画像形成装置1a〜1c(以降、総じて画像形成装置1とする)は、撮像機能、画像形成機能及び通信機能等を備えることにより、プリンタ、ファクシミリ、スキャナ、複写機として利用可能な複合機である。また、画像形成装置1は、予め登録されたワークフローを実行するワークフローサーバとしても機能する。即ち、画像形成装置1は、ユーザによって構築されたワークフローに従って文書の蓄積若しくは配信処理を実行する機能を有する。尚、画像形成装置1は、入力された画像を処理するという点において、画像処理装置ということもできる。
クライアント端末2は、ユーザが操作する情報処理端末であり、PC(Personal Computer)等の情報処理装置によって実現される。ファイルサーバ3は、上述したワークフローの実行の結果、文書情報が蓄積されるデータサーバである。ファイルサーバ3が記憶している文書情報とは、例えば拡張子“jpg”や“pdf”等の画像情報、拡張子“txt”や“doc”等の文字情報によって構成される情報である。

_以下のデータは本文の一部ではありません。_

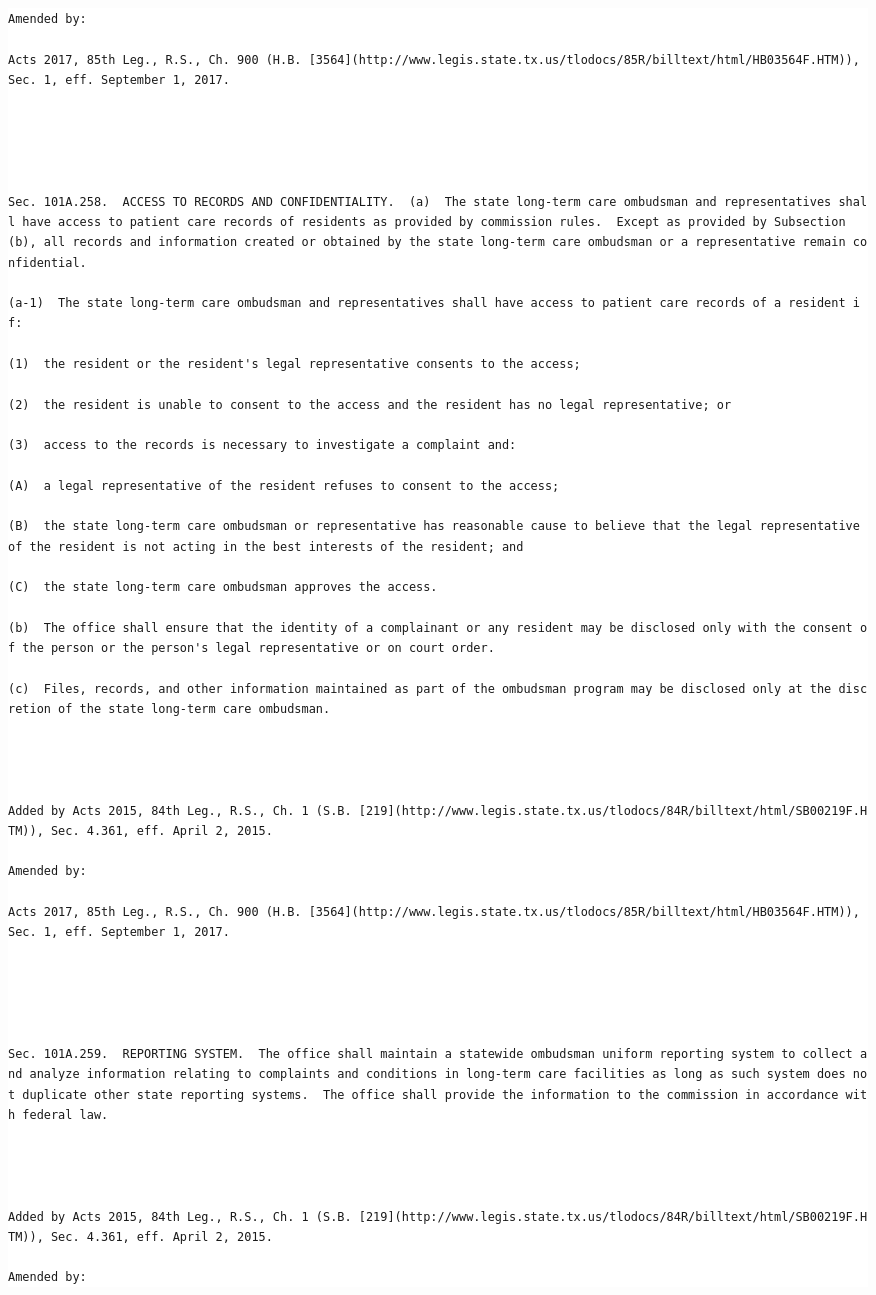     Amended by: 
    
    Acts 2017, 85th Leg., R.S., Ch. 900 (H.B. [3564](http://www.legis.state.tx.us/tlodocs/85R/billtext/html/HB03564F.HTM)), Sec. 1, eff. September 1, 2017.
    
    
    
    
    
    Sec. 101A.258.  ACCESS TO RECORDS AND CONFIDENTIALITY.  (a)  The state long-term care ombudsman and representatives shall have access to patient care records of residents as provided by commission rules.  Except as provided by Subsection (b), all records and information created or obtained by the state long-term care ombudsman or a representative remain confidential.
    
    (a-1)  The state long-term care ombudsman and representatives shall have access to patient care records of a resident if:
    
    (1)  the resident or the resident's legal representative consents to the access;
    
    (2)  the resident is unable to consent to the access and the resident has no legal representative; or
    
    (3)  access to the records is necessary to investigate a complaint and:
    
    (A)  a legal representative of the resident refuses to consent to the access;
    
    (B)  the state long-term care ombudsman or representative has reasonable cause to believe that the legal representative of the resident is not acting in the best interests of the resident; and
    
    (C)  the state long-term care ombudsman approves the access.
    
    (b)  The office shall ensure that the identity of a complainant or any resident may be disclosed only with the consent of the person or the person's legal representative or on court order.
    
    (c)  Files, records, and other information maintained as part of the ombudsman program may be disclosed only at the discretion of the state long-term care ombudsman.
    
    
    
    
    Added by Acts 2015, 84th Leg., R.S., Ch. 1 (S.B. [219](http://www.legis.state.tx.us/tlodocs/84R/billtext/html/SB00219F.HTM)), Sec. 4.361, eff. April 2, 2015.
    
    Amended by: 
    
    Acts 2017, 85th Leg., R.S., Ch. 900 (H.B. [3564](http://www.legis.state.tx.us/tlodocs/85R/billtext/html/HB03564F.HTM)), Sec. 1, eff. September 1, 2017.
    
    
    
    
    
    Sec. 101A.259.  REPORTING SYSTEM.  The office shall maintain a statewide ombudsman uniform reporting system to collect and analyze information relating to complaints and conditions in long-term care facilities as long as such system does not duplicate other state reporting systems.  The office shall provide the information to the commission in accordance with federal law.
    
    
    
    
    Added by Acts 2015, 84th Leg., R.S., Ch. 1 (S.B. [219](http://www.legis.state.tx.us/tlodocs/84R/billtext/html/SB00219F.HTM)), Sec. 4.361, eff. April 2, 2015.
    
    Amended by:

画像形成装置1、クライアント端末2及びファイルサーバ3は、ネットワークを介して接続されている。このような構成により、本実施形態に係る文書管理システムは、入力された画像情報をワークフローに従って処理する画像処理システムとして機能する。
尚、図1に示す運用形態の他、画像形成装置1に含まれる機能のうち、上述したワークフローサーバとしての機能を画像形成装置1とは別に設けた装置に実行させることもできる。このような態様は、例えば大規模なオフィス等、ユーザ数が多いために、ワークフローサーバの処理負荷が高くなる場合において、有効である。また、画像形成装置1とワークフローサーバとを夫々異なる装置として設ける場合、ワークフローサーバの機能は、更に複数の装置に分割して実行させることができる。例えば、ワークフローサーバの機能のうち、ワークフローを管理する機能をクライアント端末2にインストールされた管理ツールによって構成することも可能である。また、画像形成装置1とファイルサーバ3とを一体の装置として構成しても良い。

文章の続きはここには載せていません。